AI and Digital Spending Spark Global Credit Concerns: Fitch

Fitch Ratings highlights AI and digital infrastructure as growing credit risks globally. While AI enhances efficiency, it threatens jobs and tax revenue, especially in developed economies. Concerns include execution risks, pricing pressures, transparency issues, and increased retail participation, all of which could impact financial stability.

AI and Digital Spending Spark Global Credit Concerns: Fitch
Representative Image (File Photo/ANI). Image Credit: ANI

Artificial intelligence and substantial digital infrastructure spending have surfaced as significant global credit risks, according to Fitch Ratings, despite AI's potential to enhance efficiency. There are growing concerns about job losses and diminishing tax revenues, particularly in developed nations, as a result of AI advancements.

Among investors in key cities like Hong Kong, Seoul, Singapore, and Tokyo, discussions now frequently focus on AI's disruptive nature, the rapid expansion of private credit, and associated sovereign risks. Execution risks, increased capital expenditures, pricing pressures, and the threat of contagion from equity to credit markets are under close scrutiny by investors.

Fitch notes that private credit alone is unlikely to trigger systemic financial risk. However, the complex structures of fund financing, including NAV loans, are creating transparency issues. There's increased competition for assets, resulting in pressure on returns as more capital targets higher yields in this asset class.

Direct lending has exhibited higher default rates compared to collateralized loan obligations, though recovery rates have remained robust. Portfolio transparency and judicious manager selection are vital, yet Asia-based investors face challenges due to limited information on U.S. middle-market borrowers.
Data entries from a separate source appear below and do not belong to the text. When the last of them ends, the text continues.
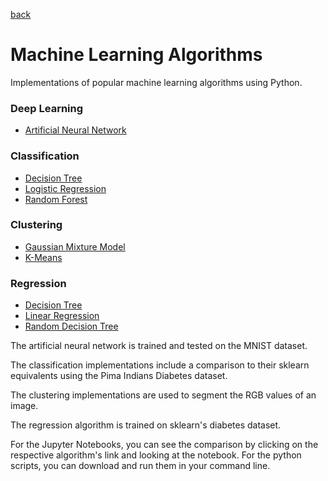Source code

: [back](../)
# Machine Learning Algorithms
Implementations of popular machine learning algorithms using Python.
### Deep Learning
- [Artificial Neural Network](https://github.com/ryan-kp-miller/Machine-Learning-Algorithms/blob/master/NeuralNetwork.ipynb) 

### Classification
- [Decision Tree](https://github.com/ryan-kp-miller/Machine-Learning-Algorithms/blob/master/DecisionTree.ipynb)  
- [Logistic Regression](https://github.com/ryan-k-miller/Machine-Learning-Algorithms/blob/master/LogisticRegression.py)  
- [Random Forest](https://github.com/ryan-kp-miller/Machine-Learning-Algorithms/blob/master/RandomForest.ipynb)  

### Clustering
- [Gaussian Mixture Model](https://github.com/ryan-k-miller/Machine-Learning-Algorithms/blob/master/Gaussian_Mixture_Model.ipynb)  
- [K-Means](https://github.com/ryan-k-miller/Machine-Learning-Algorithms/blob/master/K_Means.ipynb)  

### Regression
- [Decision Tree](https://github.com/ryan-kp-miller/Machine-Learning-Algorithms/blob/master/DecisionTreeRegressor/DTLearner.py)  
- [Linear Regression](https://github.com/ryan-k-miller/Machine-Learning-Algorithms/blob/master/LinearRegression.ipynb)
- [Random Decision Tree](https://github.com/ryan-kp-miller/Machine-Learning-Algorithms/blob/master/DecisionTreeRegressor/RTLearner.py)  
  
The artificial neural network is trained and tested on the MNIST dataset.   

The classification implementations include a comparison to their sklearn equivalents using the Pima Indians Diabetes dataset.    
  
The clustering implementations are used to segment the RGB values of an image.  

The regression algorithm is trained on sklearn's diabetes dataset.

For the Jupyter Notebooks, you can see the comparison by clicking on the respective algorithm's link and looking at the notebook. For the python scripts, you can download and run them in your command line.
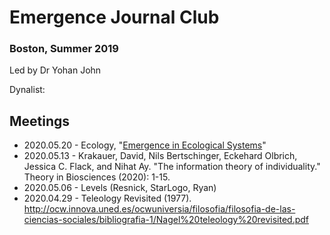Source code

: # Emergence Journal Club 
### Boston, Summer 2019
Led by Dr Yohan John


Dynalist: 


## Meetings
- 2020.05.20 - Ecology, "[Emergence in Ecological Systems](https://www.researchgate.net/publication/226820515_Emergence_in_Ecological_Systems)" 
- 2020.05.13 - Krakauer, David, Nils Bertschinger, Eckehard Olbrich, Jessica C. Flack, and Nihat Ay. "The information theory of individuality." Theory in Biosciences (2020): 1-15.
- 2020.05.06 - Levels (Resnick, StarLogo, Ryan)
- 2020.04.29 - Teleology Revisited (1977). http://ocw.innova.uned.es/ocwuniversia/filosofia/filosofia-de-las-ciencias-sociales/bibliografia-1/Nagel%20teleology%20revisited.pdf
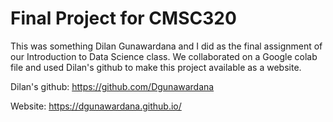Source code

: # Final Project for CMSC320
This was something Dilan Gunawardana and I did as the final assignment of our Introduction to Data Science class. We collaborated on a Google colab file and used Dilan's github to make this project available as a website.

Dilan's github: https://github.com/Dgunawardana

Website: https://dgunawardana.github.io/
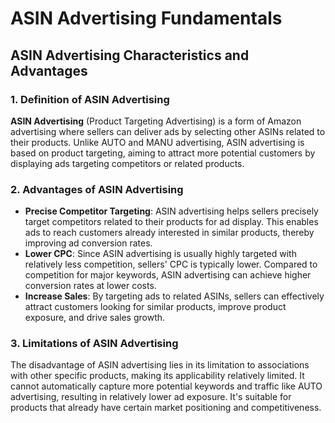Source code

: # ASIN Advertising Fundamentals

## ASIN Advertising Characteristics and Advantages

### 1. Definition of ASIN Advertising

**ASIN Advertising** (Product Targeting Advertising) is a form of Amazon advertising where sellers can deliver ads by selecting other ASINs related to their products. Unlike AUTO and MANU advertising, ASIN advertising is based on product targeting, aiming to attract more potential customers by displaying ads targeting competitors or related products.

### 2. Advantages of ASIN Advertising

- **Precise Competitor Targeting**: ASIN advertising helps sellers precisely target competitors related to their products for ad display. This enables ads to reach customers already interested in similar products, thereby improving ad conversion rates.
- **Lower CPC**: Since ASIN advertising is usually highly targeted with relatively less competition, sellers' CPC is typically lower. Compared to competition for major keywords, ASIN advertising can achieve higher conversion rates at lower costs.
- **Increase Sales**: By targeting ads to related ASINs, sellers can effectively attract customers looking for similar products, improve product exposure, and drive sales growth.

### 3. Limitations of ASIN Advertising

The disadvantage of ASIN advertising lies in its limitation to associations with other specific products, making its applicability relatively limited. It cannot automatically capture more potential keywords and traffic like AUTO advertising, resulting in relatively lower ad exposure. It's suitable for products that already have certain market positioning and competitiveness.
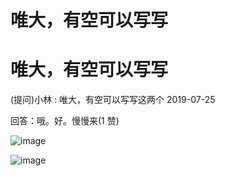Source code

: # 唯大，有空可以写写

# 唯大，有空可以写写

(提问)小林 : 唯大，有空可以写写这两个 2019-07-25

回答：哦。好。慢慢来(1 赞)

![image](img/Image_046.png)

![image](img/Image_047.png)
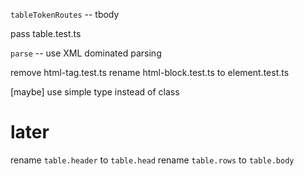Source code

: `tableTokenRoutes` -- tbody

pass table.test.ts

`parse` -- use XML dominated parsing

remove html-tag.test.ts
rename html-block.test.ts to element.test.ts

[maybe] use simple type instead of class

# later

rename `table.header` to `table.head`
rename `table.rows` to `table.body`
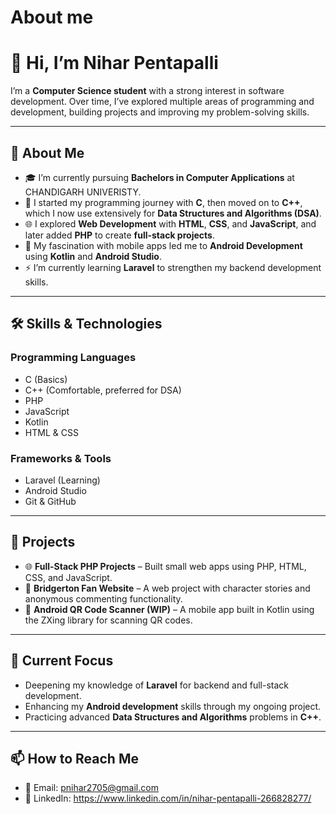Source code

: # About me
# 👋 Hi, I’m Nihar Pentapalli

I’m a **Computer Science student** with a strong interest in software development. Over time, I’ve explored multiple areas of programming and development, building projects and improving my problem-solving skills.

---

## 📖 **About Me**

* 🎓 I’m currently pursuing **Bachelors in Computer Applications** at CHANDIGARH UNIVERISTY.
* 🧠 I started my programming journey with **C**, then moved on to **C++**, which I now use extensively for **Data Structures and Algorithms (DSA)**.
* 🌐 I explored **Web Development** with **HTML**, **CSS**, and **JavaScript**, and later added **PHP** to create **full-stack projects**.
* 📱 My fascination with mobile apps led me to **Android Development** using **Kotlin** and **Android Studio**.
* ⚡ I’m currently learning **Laravel** to strengthen my backend development skills.

---

## 🛠 **Skills & Technologies**

### Programming Languages

* C (Basics)
* C++ (Comfortable, preferred for DSA)
* PHP
* JavaScript
* Kotlin
* HTML & CSS

### Frameworks & Tools

* Laravel (Learning)
* Android Studio
* Git & GitHub

---

## 📂 **Projects**

* 🌐 **Full-Stack PHP Projects** – Built small web apps using PHP, HTML, CSS, and JavaScript.
* 💫 **Bridgerton Fan Website** – A web project with character stories and anonymous commenting functionality.
* 📱 **Android QR Code Scanner (WIP)** – A mobile app built in Kotlin using the ZXing library for scanning QR codes.

---

## 🚀 **Current Focus**

* Deepening my knowledge of **Laravel** for backend and full-stack development.
* Enhancing my **Android development** skills through my ongoing project.
* Practicing advanced **Data Structures and Algorithms** problems in **C++**.

---

## 📫 **How to Reach Me**

* 📧 Email: pnihar2705@gmail.com
* 💼 LinkedIn: https://www.linkedin.com/in/nihar-pentapalli-266828277/


<!---
- 👋 Hi, I’m @nihar1726
- 👀 I’m interested in ...
- 🌱 I’m currently learning ...
- 💞️ I’m looking to collaborate on ...
- 📫 How to reach me ...
- 😄 Pronouns: ...
- ⚡ Fun fact: ...
---!>
<!---
nihar1726/nihar1726 is a ✨ special ✨ repository because its `README.md` (this file) appears on your GitHub profile.
You can click the Preview link to take a look at your changes.
--->
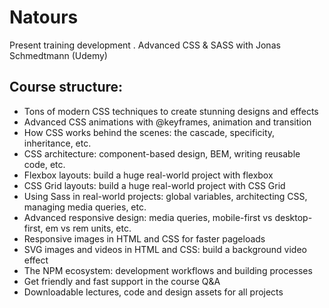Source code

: # Natours
Present training development . Advanced CSS &amp; SASS with Jonas Schmedtmann (Udemy)

## Course structure: 

* Tons of modern CSS techniques to create stunning designs and effects
* Advanced CSS animations with @keyframes, animation and transition
* How CSS works behind the scenes: the cascade, specificity, inheritance, etc.
* CSS architecture: component-based design, BEM, writing reusable code, etc.
* Flexbox layouts: build a huge real-world project with flexbox
* CSS Grid layouts: build a huge real-world project with CSS Grid
* Using Sass in real-world projects: global variables, architecting CSS, managing media queries, etc.
* Advanced responsive design: media queries, mobile-first vs desktop-first, em vs rem units, etc.
* Responsive images in HTML and CSS for faster pageloads
* SVG images and videos in HTML and CSS: build a background video effect
* The NPM ecosystem: development workflows and building processes
* Get friendly and fast support in the course Q&A
* Downloadable lectures, code and design assets for all projects
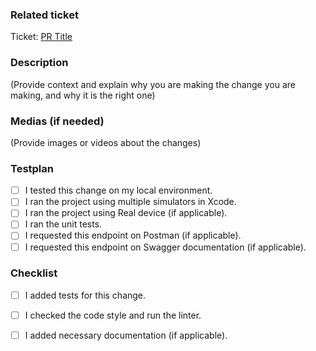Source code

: ### Related ticket

Ticket: [PR Title](https://developer-solutions.atlassian.net/browse/IMS-XXX)

### Description

(Provide context and explain why you are making the change you are making, and why it is the right one)

### Medias (if needed)

(Provide images or videos about the changes)

### Testplan

- [ ] I tested this change on my local environment.
- [ ] I ran the project using multiple simulators in Xcode.
- [ ] I ran the project using Real device (if applicable).
- [ ] I ran the unit tests.
- [ ] I requested this endpoint on Postman (if applicable).
- [ ] I requested this endpoint on Swagger documentation (if applicable).

### Checklist

- [ ] I added tests for this change.
- [ ] I checked the code style and run the linter.
- [ ] I added necessary documentation (if applicable).

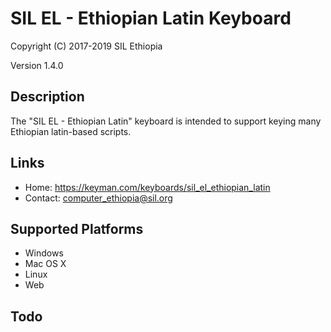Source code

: SIL EL - Ethiopian Latin Keyboard
=================================

Copyright (C) 2017-2019 SIL Ethiopia

Version 1.4.0

Description
-----------
The "SIL EL - Ethiopian Latin" keyboard is intended to support keying many Ethiopian latin-based scripts.

Links
-----

 * Home:     https://keyman.com/keyboards/sil_el_ethiopian_latin
 * Contact:  <computer_ethiopia@sil.org>

Supported Platforms
-------------------
 * Windows
 * Mac OS X
 * Linux
 * Web

Todo
----
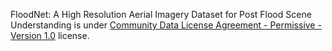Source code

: FloodNet: A High Resolution Aerial Imagery Dataset for Post Flood Scene Understanding is under [Community Data License Agreement - Permissive - Version 1.0](https://cdla.dev/permissive-1-0/) license.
Increased retail and retirement-account participation poses liquidity and valuation risks, especially if asset exits slow down and liquidity relies on new inflows. While AI is expected to drive efficiency gains, it could also lead to job dislocation and reduced tax bases in developed markets.

Fitch also identified that macroeconomic volatility, influenced by Gulf tensions and supply-chain disruptions, continues to be a concern. Investor attention has pivoted from immediate systemic threats to secondary effects post-peace deal proposals, although Fitch cautions that risks could reemerge if geopolitical agreements falter.